81 points by hsikka 23 days ago | hide | past | web | favorite | 45 comments
In their article and review paper from last year(https://deepmind.com/blog/ai-and-neuroscience-virtuous-circle/) the team at DeepMind indicated that while neuroscience inspired the first generation of artificial neural networks, the two fields aren’t collaborating.

I think formalizing computational paradigms in the brain and then building new models and topologies could be huge, what do you think?




No. Or it depends on what you mean by inspired. There is no need to build airplanes with flapping wings, but you could still say that human flight is inspired by bird flight. When we look at the brain we have no way of disambiguating which properties are implementation details and which properties play an important role in learning. We made much more progress of understanding learning in the bottom up approach, where we find from first principles what kind of computations enables us to create certain behaviors. Connections to neuroscience are mostly interesting parallels that are found post-hoc. We don't even know if the human brain is actually good at what it's doing.


>> There is no need to build airplanes with flapping wings,

As I understand it, birds don't need to flap their wings to fly. Many birds can glide for long distances, say. They flap their wings to give themselves a push and get off the ground, etc, but not to stay aloft. In other words, airplanes do work on the same principles as birds do, they just employ them in a different manner.

Similarly, the whole idea that we can reproduce human intelligence using computers is based on an understanding of human intelligence as computation, and of the brain as a computational device [1]. Without this assumption, AI would have been very difficult to justify, and I do mean AI in all its forms, from its beginnings with the Dartmouth conference and what can be called "McCarthy's project", to modern days.

For example, for most of the history of AI, the main thrust of research was on propositional and first order logic as models of human reasoning. The current wave of deep learning itself is predicated on the idea that the human brain is a kind of computer and so it can be simulated by a digital computer. The connectionists are just a little more literal in that sense, than most other AI people.
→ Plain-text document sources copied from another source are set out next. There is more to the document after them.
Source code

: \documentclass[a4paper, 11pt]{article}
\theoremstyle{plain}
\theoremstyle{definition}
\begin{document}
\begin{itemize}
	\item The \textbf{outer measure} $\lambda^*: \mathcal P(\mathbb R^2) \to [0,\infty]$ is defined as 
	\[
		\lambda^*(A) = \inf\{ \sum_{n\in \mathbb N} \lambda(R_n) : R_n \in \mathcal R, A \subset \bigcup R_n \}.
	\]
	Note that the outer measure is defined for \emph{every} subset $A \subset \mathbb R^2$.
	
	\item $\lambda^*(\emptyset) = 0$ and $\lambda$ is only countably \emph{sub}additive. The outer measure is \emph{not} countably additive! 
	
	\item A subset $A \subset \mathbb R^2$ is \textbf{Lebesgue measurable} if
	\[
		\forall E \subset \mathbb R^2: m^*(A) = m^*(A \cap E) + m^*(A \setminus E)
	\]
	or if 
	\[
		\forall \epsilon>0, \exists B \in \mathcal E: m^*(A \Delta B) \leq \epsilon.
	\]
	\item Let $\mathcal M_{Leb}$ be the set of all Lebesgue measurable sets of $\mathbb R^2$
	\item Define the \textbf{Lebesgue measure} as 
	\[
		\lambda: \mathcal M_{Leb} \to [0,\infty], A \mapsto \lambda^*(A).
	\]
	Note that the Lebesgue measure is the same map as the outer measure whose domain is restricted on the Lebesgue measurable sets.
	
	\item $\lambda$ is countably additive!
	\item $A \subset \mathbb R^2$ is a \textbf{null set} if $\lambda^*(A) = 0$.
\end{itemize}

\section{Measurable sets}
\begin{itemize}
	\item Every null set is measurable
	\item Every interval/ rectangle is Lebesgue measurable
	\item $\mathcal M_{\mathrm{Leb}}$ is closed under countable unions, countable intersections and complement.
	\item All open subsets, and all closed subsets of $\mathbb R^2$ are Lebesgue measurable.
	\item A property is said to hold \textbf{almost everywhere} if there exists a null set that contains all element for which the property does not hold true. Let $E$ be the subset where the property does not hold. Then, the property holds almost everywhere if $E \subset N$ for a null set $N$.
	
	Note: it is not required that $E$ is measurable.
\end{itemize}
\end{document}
But, yes, absolutely, wa are totally trying to make artificial minds that behave just like human minds, that "flap their glia like brains" or whatever. The only problem is that we don't actually have a very good idea how human brains work- let alone the minds they produce.

_______________

[1] These are the main ideas behind cognitive science. See the wikipedia article:

https://en.wikipedia.org/wiki/Cognitive_science


Hummingbirds flap their wings at 60 Hz or they drop like a rock. Some flying birds cannot glide at all. Flap frequency is directly related to the size of the bird, so that there's optimal matching of Reynolds number effects.


I don't know what Reynolds number effects are.

Hummingbirds are a special case, if I understand correctly; they fly like insects, most of which can't glide.

So maybe the analogy about planes should be with insects, not birds? "Planes don't flap their wings like insects".


This is a cop out to be honest.

Just because you can make an airplane that works bereft of the working principles of a bird does not mean that the same fundamental principles of the biological system cannot lead you to further breakthroughs.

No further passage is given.